Unless you're only planning to create static websites, which in this day and age isn't really feasible as a career choice, at some point or other you're going to have to deal with databases, or at least a data source. Some databases are more suitable than others - it all really depends on the scale of what you're trying to accomplish. An enterprise-level application might require SQLServer, whereas MS Access is probably better for a simple disposable solution.



Again, as with back-end scripting languages, learn one database platform, preferably two.

- MySQL (http://www.mysql.com/)
- SQLServer (http://www.microsoft.com/en-us/server-cloud/products/sql-server/)
- MS Access (https://products.office.com/en-SG/access)
- DB2 (http://www-01.ibm.com/software/data/db2/)
- Oracle (http://www.oracle.com/index.html)

 

What you must know

- SQL (well, duh)
- Views
- Indexing
- Stored Procedures
- Database security
- Normalization

Good-to-haves

The following aren't absolutely necessary, but if databases are going to be your specialty, you could do worse!

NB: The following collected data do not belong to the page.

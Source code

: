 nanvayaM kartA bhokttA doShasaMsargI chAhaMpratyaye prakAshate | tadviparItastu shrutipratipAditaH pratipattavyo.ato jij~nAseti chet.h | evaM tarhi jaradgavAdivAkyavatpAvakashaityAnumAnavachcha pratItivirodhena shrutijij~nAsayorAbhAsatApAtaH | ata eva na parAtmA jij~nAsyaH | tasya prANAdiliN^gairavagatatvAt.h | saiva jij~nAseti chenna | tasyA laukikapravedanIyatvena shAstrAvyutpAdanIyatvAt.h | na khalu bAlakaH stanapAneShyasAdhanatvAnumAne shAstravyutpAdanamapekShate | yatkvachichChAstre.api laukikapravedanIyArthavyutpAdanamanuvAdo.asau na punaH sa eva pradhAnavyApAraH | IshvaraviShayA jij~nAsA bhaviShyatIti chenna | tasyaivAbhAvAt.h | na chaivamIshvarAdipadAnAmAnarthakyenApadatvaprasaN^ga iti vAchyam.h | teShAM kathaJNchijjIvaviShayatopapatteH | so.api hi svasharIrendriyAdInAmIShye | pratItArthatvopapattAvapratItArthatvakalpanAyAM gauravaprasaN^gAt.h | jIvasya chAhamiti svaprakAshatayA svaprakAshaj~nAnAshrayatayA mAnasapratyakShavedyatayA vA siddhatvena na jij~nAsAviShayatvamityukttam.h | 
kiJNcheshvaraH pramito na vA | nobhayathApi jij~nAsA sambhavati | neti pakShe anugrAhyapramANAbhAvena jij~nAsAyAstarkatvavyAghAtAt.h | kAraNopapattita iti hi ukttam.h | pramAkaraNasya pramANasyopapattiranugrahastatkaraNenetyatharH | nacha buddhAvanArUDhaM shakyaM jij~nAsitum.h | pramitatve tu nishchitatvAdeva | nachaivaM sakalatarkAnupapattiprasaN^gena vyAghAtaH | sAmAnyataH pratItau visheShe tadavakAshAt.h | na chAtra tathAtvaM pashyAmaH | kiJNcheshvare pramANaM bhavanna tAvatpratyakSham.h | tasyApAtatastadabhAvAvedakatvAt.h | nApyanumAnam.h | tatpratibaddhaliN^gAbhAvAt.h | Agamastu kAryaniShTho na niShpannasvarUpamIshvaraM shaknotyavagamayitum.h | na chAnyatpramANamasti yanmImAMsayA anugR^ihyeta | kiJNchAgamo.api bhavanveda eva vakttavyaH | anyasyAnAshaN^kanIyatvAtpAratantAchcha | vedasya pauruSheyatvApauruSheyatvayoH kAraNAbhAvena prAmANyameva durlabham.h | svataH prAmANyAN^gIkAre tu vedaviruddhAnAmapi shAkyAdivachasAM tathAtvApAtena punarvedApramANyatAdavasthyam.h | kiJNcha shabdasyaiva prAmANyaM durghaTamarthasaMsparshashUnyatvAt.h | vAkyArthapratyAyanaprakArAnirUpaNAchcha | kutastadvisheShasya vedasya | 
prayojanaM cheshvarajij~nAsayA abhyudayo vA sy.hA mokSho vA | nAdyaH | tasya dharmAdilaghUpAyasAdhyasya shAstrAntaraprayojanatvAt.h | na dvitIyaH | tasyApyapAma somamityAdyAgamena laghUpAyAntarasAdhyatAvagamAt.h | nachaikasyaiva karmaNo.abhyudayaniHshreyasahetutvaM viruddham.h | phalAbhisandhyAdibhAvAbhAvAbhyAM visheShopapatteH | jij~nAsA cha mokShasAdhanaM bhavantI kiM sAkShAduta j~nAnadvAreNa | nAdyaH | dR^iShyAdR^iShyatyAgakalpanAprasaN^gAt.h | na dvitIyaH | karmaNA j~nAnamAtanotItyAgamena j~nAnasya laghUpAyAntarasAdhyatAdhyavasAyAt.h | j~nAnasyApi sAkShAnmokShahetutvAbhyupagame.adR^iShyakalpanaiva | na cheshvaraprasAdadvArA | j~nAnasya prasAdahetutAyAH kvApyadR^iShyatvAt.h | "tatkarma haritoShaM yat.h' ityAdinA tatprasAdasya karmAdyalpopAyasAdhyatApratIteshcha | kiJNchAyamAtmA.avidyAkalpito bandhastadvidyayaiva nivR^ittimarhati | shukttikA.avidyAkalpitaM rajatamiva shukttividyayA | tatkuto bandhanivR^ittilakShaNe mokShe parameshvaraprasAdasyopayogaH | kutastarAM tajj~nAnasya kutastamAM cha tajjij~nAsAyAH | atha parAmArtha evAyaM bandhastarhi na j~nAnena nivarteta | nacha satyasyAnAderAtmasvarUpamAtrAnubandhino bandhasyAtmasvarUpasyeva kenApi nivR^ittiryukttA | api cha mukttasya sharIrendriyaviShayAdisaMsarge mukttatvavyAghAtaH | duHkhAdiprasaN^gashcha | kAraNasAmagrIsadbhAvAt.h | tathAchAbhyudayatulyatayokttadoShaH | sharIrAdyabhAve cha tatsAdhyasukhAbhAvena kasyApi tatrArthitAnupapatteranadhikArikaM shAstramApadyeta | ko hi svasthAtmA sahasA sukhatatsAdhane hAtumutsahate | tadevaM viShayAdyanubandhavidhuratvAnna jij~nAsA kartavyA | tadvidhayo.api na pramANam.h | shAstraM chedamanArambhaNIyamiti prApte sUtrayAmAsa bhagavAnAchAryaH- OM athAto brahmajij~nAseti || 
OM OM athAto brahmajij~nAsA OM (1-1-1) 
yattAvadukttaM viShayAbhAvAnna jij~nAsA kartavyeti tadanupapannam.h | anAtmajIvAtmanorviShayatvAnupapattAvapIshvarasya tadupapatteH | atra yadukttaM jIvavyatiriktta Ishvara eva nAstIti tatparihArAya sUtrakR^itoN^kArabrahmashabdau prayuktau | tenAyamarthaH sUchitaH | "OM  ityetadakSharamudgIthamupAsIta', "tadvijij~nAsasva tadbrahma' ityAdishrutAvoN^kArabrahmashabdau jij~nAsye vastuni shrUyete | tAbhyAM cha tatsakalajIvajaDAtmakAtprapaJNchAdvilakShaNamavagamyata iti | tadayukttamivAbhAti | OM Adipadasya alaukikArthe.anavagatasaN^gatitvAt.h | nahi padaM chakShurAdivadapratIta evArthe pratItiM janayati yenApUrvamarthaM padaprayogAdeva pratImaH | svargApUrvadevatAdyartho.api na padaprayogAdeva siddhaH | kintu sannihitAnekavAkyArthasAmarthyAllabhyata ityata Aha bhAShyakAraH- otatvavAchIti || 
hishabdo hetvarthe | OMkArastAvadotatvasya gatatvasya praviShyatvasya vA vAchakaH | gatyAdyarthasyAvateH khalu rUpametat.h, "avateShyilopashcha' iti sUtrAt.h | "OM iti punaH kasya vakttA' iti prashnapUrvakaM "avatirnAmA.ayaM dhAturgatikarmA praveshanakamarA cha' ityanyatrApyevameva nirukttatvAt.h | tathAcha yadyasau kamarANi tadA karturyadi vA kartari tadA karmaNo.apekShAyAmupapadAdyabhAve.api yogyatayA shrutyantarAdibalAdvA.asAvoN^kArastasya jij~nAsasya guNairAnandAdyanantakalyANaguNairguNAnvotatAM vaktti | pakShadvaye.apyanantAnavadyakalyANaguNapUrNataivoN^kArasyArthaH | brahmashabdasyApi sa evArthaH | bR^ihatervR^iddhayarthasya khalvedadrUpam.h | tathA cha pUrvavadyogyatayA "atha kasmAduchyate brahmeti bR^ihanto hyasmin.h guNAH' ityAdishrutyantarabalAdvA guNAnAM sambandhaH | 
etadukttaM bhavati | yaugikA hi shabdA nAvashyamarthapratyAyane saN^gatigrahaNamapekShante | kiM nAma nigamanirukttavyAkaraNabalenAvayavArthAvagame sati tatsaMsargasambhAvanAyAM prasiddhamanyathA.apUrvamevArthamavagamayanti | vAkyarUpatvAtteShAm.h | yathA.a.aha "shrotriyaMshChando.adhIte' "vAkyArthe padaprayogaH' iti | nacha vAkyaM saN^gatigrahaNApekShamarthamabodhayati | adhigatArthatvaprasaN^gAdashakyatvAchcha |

Do have a look at CSV, JSON and XML as alternative modes of data storage and transfer.

MS Excel is a spreadsheet application, but through the years it's picked up a heft amount of added functionality. Worth a gander. (https://products.office.com/en-us/excel)

LinQ is an alternative to SQL. (https://msdn.microsoft.com/en-sg/library/bb397926.aspx)



NoSQL databases such as MongoDB and Redis. They seem to be the in-thing now. For a more comprehensive listing of NoSQL databases, see this link (http://en.wikipedia.org/wiki/NoSQL).

What are my career options?

If you're going to do only databases, why go into web development at all? There's demand for database administrators all around.